Hoje em dia, manuais de educação de filhos muitas vezes aconselham os pais a não tentar incutir seus “valores” nos filhos, mas lhes dar apoio para que formem os próprios valores.14 A realidade, porém, é que todos no mundo ao redor — desde anunciantes a redes sociais, e a maioria dos professores de seus filhos — tentarão implícita ou explicitamente catequizá-los com ideias como “viva sua verdade”. Se você não se empenhar em ensinar seus filhos, outra pessoa o fará. Se não criarmos ecossistemas morais que formem nossos filhos à semelhança de Cristo, eles serão formados pelos ecossistemas morais do mundo.
CAPÍTULO 2: SEGUNDO NASCIMENTO
Ver: João 3 (Nicodemos e Jesus)
A quem se aplica?
São aqueles emotivos durante o culto, que entram em uma catarse no louvor?

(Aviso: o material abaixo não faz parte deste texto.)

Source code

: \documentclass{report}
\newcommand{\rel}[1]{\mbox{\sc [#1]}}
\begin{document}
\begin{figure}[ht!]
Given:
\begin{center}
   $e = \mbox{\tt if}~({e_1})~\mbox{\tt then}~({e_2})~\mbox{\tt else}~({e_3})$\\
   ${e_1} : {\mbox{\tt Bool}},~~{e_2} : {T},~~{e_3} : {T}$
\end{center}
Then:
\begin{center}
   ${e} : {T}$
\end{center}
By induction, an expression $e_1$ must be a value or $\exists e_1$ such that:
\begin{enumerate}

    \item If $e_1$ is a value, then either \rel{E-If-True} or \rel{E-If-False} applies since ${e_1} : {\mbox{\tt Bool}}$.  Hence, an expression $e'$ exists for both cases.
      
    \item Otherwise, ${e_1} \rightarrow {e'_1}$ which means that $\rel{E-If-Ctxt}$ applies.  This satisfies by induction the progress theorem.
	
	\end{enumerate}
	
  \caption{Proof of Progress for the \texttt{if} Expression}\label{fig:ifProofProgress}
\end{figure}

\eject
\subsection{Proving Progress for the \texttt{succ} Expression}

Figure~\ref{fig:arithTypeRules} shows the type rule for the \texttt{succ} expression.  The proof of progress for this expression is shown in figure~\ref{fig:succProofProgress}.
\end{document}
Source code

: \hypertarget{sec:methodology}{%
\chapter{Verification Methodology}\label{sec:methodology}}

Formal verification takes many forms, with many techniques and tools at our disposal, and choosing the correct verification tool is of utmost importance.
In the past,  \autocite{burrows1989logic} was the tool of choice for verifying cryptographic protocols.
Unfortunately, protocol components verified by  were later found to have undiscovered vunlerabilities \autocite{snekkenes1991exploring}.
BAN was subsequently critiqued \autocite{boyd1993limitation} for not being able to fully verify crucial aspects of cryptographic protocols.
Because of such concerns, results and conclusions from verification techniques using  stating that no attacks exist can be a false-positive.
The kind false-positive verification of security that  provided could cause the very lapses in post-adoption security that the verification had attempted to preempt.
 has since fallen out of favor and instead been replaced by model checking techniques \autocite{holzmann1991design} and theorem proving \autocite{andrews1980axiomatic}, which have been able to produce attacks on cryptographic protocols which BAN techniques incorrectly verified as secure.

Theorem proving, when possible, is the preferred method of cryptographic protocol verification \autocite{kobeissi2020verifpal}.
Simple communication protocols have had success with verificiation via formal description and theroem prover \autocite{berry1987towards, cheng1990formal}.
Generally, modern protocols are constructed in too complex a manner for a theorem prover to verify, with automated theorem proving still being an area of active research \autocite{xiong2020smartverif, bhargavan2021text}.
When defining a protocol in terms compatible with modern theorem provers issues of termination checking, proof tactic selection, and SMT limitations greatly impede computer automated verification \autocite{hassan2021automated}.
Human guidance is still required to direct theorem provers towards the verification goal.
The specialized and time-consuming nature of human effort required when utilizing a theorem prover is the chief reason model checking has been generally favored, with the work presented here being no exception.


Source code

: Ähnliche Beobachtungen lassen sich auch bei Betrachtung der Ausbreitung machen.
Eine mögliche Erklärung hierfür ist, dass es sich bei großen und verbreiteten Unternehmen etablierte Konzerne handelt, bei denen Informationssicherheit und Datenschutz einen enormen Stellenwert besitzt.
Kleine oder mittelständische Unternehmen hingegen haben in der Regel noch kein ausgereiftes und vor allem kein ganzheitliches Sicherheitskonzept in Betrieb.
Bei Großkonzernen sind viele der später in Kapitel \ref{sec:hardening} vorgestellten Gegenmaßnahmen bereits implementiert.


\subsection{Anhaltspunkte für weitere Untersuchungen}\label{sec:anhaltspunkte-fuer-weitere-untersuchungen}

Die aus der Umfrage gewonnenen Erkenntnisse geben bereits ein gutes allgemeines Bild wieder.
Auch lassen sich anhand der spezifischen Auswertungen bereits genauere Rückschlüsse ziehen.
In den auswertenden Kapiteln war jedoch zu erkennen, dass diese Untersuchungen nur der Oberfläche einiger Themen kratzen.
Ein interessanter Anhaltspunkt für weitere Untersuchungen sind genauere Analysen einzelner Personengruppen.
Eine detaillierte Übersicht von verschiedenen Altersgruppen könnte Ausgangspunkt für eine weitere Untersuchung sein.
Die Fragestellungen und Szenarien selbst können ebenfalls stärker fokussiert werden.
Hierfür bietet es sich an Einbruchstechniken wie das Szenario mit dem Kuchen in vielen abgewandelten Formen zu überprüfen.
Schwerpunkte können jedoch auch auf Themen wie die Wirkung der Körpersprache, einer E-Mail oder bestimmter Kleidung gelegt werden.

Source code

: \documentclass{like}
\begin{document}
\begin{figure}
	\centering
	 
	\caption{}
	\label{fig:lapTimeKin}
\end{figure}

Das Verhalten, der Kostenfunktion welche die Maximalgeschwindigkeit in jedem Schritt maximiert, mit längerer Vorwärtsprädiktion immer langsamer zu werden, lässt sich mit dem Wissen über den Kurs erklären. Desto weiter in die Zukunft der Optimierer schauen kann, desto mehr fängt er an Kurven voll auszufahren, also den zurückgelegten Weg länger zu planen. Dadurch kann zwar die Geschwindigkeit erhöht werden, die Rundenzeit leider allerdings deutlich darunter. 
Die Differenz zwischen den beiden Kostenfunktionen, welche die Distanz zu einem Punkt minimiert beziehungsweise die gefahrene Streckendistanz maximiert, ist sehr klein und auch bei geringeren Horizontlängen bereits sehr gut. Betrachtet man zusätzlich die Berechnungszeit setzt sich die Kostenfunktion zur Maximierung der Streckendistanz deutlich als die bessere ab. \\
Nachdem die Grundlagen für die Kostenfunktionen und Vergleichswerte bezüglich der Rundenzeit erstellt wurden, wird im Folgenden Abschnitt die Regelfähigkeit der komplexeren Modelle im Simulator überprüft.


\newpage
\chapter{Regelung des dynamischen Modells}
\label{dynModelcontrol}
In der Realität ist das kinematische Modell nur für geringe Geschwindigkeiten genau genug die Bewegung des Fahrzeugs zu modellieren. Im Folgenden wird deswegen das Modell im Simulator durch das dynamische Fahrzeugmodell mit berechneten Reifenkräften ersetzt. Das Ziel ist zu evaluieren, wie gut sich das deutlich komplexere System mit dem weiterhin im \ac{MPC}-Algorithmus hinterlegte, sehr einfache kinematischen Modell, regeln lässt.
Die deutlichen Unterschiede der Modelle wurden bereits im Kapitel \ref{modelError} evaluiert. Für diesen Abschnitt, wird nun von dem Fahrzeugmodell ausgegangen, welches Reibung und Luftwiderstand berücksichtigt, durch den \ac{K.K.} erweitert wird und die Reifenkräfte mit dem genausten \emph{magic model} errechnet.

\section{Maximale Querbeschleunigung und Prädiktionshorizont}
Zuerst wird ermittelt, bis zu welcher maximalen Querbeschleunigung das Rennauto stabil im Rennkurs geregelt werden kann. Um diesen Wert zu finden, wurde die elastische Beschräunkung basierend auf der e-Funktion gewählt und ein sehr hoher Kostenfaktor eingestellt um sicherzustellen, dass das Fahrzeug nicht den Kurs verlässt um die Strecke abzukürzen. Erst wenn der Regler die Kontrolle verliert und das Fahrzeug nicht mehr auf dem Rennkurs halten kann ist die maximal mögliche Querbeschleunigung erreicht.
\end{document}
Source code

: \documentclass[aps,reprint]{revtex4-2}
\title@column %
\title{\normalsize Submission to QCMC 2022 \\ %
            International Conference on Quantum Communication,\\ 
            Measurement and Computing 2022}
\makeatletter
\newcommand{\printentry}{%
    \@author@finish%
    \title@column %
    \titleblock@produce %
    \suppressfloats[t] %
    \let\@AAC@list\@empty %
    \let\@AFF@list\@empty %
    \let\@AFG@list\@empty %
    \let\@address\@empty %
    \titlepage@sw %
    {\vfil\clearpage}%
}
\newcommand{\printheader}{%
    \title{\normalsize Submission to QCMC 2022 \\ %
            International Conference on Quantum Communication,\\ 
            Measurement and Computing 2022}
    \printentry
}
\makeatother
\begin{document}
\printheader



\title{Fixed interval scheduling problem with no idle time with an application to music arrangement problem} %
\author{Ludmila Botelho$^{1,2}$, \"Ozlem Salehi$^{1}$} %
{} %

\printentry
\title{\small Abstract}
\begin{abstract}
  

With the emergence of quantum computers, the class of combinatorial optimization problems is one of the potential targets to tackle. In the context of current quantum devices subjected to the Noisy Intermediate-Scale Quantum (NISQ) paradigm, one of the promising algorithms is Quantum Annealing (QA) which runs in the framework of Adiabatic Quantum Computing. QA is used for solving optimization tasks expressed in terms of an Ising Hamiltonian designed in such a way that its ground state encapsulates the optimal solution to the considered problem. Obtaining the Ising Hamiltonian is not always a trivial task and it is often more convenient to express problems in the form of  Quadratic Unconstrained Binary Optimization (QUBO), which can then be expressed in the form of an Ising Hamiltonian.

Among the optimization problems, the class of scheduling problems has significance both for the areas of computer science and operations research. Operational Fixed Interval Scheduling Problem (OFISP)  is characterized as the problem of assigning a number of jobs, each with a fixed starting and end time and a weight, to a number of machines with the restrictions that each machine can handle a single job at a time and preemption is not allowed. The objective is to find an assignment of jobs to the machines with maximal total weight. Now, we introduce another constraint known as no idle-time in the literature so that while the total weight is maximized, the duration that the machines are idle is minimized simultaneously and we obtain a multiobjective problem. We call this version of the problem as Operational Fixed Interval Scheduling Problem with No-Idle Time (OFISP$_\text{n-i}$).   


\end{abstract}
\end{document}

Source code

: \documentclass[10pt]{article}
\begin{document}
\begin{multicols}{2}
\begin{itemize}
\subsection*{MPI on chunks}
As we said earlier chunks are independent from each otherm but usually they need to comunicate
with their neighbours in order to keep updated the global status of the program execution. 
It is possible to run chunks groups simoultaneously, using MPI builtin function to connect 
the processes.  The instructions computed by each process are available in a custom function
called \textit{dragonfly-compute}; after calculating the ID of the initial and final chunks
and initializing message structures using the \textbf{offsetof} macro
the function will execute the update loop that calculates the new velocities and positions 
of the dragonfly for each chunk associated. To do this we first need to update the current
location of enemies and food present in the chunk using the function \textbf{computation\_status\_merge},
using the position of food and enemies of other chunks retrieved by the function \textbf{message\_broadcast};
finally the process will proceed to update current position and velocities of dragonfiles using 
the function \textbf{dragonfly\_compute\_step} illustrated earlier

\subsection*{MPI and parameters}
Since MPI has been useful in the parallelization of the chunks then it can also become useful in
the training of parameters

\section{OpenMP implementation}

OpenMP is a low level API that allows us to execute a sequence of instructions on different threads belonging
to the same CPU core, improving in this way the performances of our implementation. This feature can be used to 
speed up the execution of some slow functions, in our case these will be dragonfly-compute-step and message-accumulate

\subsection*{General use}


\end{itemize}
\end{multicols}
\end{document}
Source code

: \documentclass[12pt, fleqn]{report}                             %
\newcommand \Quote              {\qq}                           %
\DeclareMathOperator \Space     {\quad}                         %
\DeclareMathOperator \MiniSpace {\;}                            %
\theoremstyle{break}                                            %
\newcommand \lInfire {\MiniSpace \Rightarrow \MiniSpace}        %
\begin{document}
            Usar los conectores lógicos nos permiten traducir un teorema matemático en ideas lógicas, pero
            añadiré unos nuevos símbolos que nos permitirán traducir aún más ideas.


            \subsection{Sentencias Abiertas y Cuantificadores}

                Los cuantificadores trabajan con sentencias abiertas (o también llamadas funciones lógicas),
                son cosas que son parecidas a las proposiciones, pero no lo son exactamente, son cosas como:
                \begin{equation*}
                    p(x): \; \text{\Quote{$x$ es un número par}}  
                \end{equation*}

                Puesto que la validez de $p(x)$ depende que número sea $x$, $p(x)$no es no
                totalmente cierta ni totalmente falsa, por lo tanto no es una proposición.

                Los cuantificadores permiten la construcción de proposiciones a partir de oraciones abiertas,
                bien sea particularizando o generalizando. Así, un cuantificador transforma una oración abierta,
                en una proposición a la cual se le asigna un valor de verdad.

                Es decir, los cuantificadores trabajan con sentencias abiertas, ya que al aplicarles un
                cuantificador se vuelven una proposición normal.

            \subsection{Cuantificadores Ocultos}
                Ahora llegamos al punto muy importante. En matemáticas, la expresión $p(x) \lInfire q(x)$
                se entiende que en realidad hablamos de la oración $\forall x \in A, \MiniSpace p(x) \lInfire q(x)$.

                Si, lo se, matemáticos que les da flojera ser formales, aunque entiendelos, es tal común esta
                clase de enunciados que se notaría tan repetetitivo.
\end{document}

São aqueles que tinham uma vida desregrada e encontrou Jesus?
São aqueles conhecidos por votar em candidatos politicamente conservadores. Sem dúvida, a realidade é muito mais complexa, mas a imagem pública leva ao mesmo tipo de conclusão. Acredita-se que ser nascido de novo é algo apenas para pessoas com determinado temperamento, experiência de vida ou afinidade política.
Nicodemos não era o “tipo emotivo”. Nem era alguém cuja vida tinha se desintegrado e que precisava de estrutura moral. Era fariseu, o exemplo perfeito de estrutura moral.
Mas será que era do tipo ultraconservador? Talvez essa seja sua impressão, mas considere o modo surpreendente em que ele é retratado aqui. Ocupa um lugar no centro do poder, é guardião das principais instituições culturais de sua época. E, no entanto, o vemos procurar Jesus, um homem que nunca havia frequentado as escolas rabínicas, que não tinha credenciais acadêmicas nem políticas e que vinha dos níveis mais baixos da classe trabalhadora. Apesar disso tudo, Nicodemos se dirige a ele de forma respeitosa, chama-o “rabi” e deseja aprender com ele. Esse quadro mostra não apenas enorme generosidade de espírito, mas também uma mente aberta em grau extraordinário.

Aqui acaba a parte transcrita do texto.